Vitamin A deficiency, a serious condition that can lead to malnourishment and death, affects 250 million children worldwide.
The deficiency is linked to diets lacking pro-vitamin A carotenoids — naturally occurring pigments that cause the red, orange and yellow color of fruits and vegetables.
Lehman College professor of biological sciences, Eleanore Wurtzel, has devoted the last 25 years to solving this global health problem by trying to develop new varieties of maize that are more nutritious — containing higher levels of vitamin A.
And she’s had a recent breakthrough.
Wurtzel’s team discovered that plant protein, called CruP, made lab plants more resilient to extreme conditions, including oxygen deficiency. Being able to grow plants that are more resistant to global-warming conditions means there will be more food available, she says.
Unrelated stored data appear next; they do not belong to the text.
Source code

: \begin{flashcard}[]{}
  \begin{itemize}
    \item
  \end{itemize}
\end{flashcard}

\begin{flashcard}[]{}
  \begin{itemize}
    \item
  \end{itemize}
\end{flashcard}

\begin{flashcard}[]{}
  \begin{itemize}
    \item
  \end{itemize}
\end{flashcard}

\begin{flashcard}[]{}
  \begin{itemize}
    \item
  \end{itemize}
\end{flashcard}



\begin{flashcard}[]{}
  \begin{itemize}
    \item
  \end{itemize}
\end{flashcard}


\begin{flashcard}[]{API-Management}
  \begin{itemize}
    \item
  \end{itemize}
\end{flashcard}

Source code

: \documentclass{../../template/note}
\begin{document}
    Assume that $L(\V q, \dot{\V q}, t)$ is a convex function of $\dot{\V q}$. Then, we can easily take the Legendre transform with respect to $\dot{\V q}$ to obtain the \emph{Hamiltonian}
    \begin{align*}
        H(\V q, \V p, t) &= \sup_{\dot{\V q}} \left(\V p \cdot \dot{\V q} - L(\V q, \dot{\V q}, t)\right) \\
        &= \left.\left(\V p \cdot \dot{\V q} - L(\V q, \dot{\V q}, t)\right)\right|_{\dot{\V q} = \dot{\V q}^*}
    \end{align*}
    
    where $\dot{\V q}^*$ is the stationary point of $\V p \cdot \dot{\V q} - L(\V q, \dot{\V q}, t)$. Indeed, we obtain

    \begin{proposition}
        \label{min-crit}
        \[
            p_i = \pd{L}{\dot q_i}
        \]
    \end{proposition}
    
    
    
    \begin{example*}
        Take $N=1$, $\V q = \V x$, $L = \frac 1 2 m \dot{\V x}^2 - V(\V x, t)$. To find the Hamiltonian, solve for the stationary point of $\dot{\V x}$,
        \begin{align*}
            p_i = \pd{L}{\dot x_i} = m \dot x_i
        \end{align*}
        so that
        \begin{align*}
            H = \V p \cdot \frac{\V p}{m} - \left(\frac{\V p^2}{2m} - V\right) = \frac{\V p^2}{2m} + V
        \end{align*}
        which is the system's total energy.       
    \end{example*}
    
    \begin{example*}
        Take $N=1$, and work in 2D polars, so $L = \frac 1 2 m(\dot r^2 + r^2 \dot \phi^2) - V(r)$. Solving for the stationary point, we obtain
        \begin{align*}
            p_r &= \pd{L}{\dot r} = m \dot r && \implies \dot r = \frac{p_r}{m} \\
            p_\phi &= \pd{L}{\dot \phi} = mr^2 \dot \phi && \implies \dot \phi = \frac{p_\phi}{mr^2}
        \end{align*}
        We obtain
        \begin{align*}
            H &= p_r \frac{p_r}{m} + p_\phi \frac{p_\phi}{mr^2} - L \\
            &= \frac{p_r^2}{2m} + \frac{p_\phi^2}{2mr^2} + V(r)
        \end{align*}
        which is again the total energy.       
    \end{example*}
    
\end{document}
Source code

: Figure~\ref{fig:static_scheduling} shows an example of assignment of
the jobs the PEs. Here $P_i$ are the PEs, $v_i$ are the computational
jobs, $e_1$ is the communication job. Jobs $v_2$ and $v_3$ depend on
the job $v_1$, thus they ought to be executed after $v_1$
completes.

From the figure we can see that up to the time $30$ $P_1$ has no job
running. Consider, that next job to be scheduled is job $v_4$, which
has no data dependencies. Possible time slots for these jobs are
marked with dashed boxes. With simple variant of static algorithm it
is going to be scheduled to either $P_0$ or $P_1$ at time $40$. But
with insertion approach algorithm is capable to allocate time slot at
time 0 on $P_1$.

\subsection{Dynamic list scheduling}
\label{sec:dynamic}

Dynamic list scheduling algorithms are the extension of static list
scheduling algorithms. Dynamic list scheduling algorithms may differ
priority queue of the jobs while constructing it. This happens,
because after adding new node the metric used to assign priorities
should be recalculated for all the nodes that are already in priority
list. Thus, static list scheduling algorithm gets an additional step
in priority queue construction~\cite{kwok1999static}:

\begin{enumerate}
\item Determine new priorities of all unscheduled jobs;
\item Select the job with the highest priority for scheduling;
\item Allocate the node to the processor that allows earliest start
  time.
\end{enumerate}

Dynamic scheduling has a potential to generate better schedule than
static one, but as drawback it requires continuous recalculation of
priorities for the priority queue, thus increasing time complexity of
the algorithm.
“When you are trying to make plants more nutritious, it’s not just making plants contain more vitamin A,” says Wurtzel, whose research has been funded by the National Institutes of Health. “It also matters if they are capable of growing in less than perfect conditions. It’s important to develop plants that can handle stresses of climate change all over the world.”
The discovery was accidental. CruP was originally tested to aid beta-carotene production in plants, a nutrient that converts to Vitamin A. But during testing Louis Bradbury, a former postdoctoral student in Wurtzel’s lab, discovered clues that suggested CruP might possess qualities that would help plants endure global warming.
Bradbury and several other researchers worked on CruP for more than two years, while juggling other projects, until there was enough evidence to publish the results in Proceedings of the National Academy of Sciences in June. Wurtzel and her team have recently submitted a provisional patent for the discovery.
“I have to admit I was quite stubborn,” says Bradbury, who is now a post-doctoral research scientist at the University of Florida. “There were times when it looked like this project was going nowhere, but little pieces of evidence were nagging at me and I just couldn’t give up.”
Wurtzel and her team will test CruP’s resistance to extreme climate conditions on crops like corn and wheat, but the focus is still Vitamin A.
Bradbury says the discovery will most likely have the biggest impact on rice production, as it’s grown in areas that often get flooded. Flooding causes anoxic conditions, where plants are deprived of oxygen.
“Global warming is predicted to cause more severe weather events like flooding,” says Bradbury. “We found that CruP helps plants survive in anoxic environments so it should help crops recover better from floods. If the plants are healthier, then they will produce more better-quality food. Ultimately it could be the difference between plants living or dying after a flood.”